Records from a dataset
=== Begin Enclosure ===

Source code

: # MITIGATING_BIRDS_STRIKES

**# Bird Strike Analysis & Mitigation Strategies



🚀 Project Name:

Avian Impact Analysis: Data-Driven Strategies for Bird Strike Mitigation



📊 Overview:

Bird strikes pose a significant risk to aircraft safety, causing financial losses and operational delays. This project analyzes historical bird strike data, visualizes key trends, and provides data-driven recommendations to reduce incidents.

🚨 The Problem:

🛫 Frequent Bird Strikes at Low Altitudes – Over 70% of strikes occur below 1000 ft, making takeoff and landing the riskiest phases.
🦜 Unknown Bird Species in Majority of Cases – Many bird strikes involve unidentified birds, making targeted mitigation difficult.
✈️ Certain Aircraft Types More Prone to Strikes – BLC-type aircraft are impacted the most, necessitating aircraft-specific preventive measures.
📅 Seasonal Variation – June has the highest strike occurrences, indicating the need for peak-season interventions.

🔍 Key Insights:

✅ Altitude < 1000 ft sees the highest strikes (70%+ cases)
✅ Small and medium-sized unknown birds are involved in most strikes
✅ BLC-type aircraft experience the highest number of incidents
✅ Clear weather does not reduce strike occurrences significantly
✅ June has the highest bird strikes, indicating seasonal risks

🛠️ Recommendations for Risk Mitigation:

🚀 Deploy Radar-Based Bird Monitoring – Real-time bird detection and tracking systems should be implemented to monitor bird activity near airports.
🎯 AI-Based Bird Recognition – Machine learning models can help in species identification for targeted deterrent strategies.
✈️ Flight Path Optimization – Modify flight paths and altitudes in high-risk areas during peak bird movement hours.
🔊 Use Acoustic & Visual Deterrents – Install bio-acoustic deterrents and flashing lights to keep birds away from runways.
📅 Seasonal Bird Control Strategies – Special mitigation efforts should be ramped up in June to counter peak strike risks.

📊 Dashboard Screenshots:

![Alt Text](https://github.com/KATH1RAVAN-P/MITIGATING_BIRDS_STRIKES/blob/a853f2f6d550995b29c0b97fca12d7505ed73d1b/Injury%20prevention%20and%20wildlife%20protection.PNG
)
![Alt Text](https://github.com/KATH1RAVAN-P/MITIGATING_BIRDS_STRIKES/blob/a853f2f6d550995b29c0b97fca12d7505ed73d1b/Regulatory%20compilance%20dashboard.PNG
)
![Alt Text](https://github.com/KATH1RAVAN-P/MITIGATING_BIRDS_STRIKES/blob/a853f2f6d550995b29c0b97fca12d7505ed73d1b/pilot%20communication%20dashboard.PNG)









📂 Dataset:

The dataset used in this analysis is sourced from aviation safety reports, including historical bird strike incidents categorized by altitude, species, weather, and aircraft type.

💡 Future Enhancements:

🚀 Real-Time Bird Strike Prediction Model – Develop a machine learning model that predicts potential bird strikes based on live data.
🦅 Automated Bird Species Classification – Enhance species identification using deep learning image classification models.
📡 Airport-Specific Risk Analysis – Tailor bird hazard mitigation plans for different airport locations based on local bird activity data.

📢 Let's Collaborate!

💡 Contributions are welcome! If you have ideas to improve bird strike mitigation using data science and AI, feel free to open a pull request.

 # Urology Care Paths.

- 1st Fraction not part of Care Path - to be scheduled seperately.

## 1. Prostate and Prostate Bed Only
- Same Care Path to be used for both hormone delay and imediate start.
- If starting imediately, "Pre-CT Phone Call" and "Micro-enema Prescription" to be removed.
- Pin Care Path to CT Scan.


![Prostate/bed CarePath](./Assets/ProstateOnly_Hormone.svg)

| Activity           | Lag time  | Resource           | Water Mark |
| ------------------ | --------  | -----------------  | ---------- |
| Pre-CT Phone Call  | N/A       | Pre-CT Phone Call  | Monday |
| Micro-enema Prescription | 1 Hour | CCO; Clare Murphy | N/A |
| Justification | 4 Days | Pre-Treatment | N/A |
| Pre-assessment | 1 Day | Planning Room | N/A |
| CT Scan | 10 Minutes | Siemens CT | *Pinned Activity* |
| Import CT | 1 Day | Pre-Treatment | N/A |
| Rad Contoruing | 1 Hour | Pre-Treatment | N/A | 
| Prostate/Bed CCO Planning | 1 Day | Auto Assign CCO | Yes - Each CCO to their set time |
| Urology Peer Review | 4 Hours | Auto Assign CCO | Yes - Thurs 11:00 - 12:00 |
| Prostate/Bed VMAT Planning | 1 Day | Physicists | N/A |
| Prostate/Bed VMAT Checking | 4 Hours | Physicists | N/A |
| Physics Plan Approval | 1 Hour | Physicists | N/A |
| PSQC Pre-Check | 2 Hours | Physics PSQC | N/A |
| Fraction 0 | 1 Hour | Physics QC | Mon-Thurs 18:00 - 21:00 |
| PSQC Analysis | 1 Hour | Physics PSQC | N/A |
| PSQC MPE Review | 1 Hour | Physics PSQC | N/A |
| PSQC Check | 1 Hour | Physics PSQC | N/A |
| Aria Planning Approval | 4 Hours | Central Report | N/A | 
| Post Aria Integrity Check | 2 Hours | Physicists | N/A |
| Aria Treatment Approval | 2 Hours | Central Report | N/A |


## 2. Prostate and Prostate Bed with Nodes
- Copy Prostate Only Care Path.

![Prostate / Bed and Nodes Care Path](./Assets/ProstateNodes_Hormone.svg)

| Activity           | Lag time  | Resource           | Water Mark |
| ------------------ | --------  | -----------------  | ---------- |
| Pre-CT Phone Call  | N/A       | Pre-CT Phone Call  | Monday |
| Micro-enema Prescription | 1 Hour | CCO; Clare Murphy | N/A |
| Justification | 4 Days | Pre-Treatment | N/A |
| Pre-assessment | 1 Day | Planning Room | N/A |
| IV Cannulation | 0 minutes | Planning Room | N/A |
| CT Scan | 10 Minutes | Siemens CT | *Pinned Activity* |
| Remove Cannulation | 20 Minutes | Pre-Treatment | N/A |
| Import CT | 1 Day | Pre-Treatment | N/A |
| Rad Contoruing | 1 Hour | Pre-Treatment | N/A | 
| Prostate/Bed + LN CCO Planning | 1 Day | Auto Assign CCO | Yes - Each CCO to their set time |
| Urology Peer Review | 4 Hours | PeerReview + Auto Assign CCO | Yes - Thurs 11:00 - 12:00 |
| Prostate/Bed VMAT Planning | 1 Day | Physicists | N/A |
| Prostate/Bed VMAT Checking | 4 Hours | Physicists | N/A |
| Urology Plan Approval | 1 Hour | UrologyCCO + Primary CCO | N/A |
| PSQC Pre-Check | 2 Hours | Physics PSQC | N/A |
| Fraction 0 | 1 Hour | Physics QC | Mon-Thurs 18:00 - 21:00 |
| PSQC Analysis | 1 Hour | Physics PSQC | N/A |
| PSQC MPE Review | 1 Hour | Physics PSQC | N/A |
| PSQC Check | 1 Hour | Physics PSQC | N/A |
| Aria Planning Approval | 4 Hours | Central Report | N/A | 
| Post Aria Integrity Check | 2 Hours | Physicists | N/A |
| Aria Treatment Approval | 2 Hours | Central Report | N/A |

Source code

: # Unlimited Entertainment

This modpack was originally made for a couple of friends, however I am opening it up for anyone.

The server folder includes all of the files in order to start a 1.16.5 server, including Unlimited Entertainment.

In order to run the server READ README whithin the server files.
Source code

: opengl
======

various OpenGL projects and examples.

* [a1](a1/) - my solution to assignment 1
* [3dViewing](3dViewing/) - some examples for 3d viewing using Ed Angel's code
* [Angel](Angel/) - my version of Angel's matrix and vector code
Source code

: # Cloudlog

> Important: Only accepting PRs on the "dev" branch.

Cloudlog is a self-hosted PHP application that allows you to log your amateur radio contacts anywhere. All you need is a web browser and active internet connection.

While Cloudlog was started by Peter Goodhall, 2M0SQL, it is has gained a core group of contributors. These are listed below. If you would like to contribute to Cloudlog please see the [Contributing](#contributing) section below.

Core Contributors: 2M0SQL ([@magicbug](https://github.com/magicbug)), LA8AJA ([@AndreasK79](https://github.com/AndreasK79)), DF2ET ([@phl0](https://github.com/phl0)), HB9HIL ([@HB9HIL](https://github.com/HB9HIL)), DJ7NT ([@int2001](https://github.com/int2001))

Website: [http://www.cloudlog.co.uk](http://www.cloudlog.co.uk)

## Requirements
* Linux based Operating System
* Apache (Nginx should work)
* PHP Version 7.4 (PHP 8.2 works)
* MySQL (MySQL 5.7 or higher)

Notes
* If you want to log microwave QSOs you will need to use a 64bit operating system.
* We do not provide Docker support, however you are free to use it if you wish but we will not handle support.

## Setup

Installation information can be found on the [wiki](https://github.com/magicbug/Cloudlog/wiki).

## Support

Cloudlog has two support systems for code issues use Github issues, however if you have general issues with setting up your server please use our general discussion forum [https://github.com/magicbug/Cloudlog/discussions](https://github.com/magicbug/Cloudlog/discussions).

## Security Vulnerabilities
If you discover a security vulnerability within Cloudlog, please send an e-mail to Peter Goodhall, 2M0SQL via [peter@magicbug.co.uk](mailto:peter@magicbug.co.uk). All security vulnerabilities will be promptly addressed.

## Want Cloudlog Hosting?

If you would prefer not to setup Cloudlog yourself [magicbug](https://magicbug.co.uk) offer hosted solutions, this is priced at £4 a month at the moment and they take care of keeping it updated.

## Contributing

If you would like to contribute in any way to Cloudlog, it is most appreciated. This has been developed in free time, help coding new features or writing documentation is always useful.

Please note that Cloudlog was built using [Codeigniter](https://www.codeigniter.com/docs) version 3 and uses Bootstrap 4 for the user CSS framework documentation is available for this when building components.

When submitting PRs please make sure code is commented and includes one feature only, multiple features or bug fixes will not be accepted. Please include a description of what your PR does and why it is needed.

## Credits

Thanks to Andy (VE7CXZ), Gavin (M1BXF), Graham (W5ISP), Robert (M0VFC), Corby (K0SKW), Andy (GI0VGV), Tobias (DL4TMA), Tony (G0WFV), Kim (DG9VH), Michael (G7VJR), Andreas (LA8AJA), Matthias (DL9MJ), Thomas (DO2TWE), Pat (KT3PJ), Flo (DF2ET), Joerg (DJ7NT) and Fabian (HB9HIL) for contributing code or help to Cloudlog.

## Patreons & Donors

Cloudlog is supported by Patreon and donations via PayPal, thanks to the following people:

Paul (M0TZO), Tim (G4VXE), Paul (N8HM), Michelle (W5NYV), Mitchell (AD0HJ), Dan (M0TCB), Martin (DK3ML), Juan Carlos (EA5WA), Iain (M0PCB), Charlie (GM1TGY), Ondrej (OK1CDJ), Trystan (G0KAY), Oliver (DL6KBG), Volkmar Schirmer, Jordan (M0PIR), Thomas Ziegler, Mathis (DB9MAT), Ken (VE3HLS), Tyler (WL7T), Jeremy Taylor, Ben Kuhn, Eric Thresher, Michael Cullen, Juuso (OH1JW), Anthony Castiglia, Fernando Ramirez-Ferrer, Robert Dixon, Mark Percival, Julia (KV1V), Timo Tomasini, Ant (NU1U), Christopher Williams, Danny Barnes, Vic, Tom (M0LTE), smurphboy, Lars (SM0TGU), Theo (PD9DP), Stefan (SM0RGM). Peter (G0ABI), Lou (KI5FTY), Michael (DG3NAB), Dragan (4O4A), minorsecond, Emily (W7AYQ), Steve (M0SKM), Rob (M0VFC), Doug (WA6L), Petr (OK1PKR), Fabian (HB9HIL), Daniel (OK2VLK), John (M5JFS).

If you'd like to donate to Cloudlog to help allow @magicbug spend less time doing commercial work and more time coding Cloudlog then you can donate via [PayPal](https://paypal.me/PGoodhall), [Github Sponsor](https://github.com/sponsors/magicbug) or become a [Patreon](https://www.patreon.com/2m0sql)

=== End Enclosure ===

◆ **DIRECTIONS FOR THIS TASK**:
Working from the entries above, return all lines that contain "would".

◆ **ANSWER SPACE**:
While Cloudlog was started by Peter Goodhall, 2M0SQL, it is has gained a core group of contributors. These are listed below. If you would like to contribute to Cloudlog please see the [Contributing](#contributing) section below.
If you would prefer not to setup Cloudlog yourself [magicbug](https://magicbug.co.uk) offer hosted solutions, this is priced at £4 a month at the moment and they take care of keeping it updated.
If you would like to contribute in any way to Cloudlog, it is most appreciated. This has been developed in free time, help coding new features or writing documentation is always useful.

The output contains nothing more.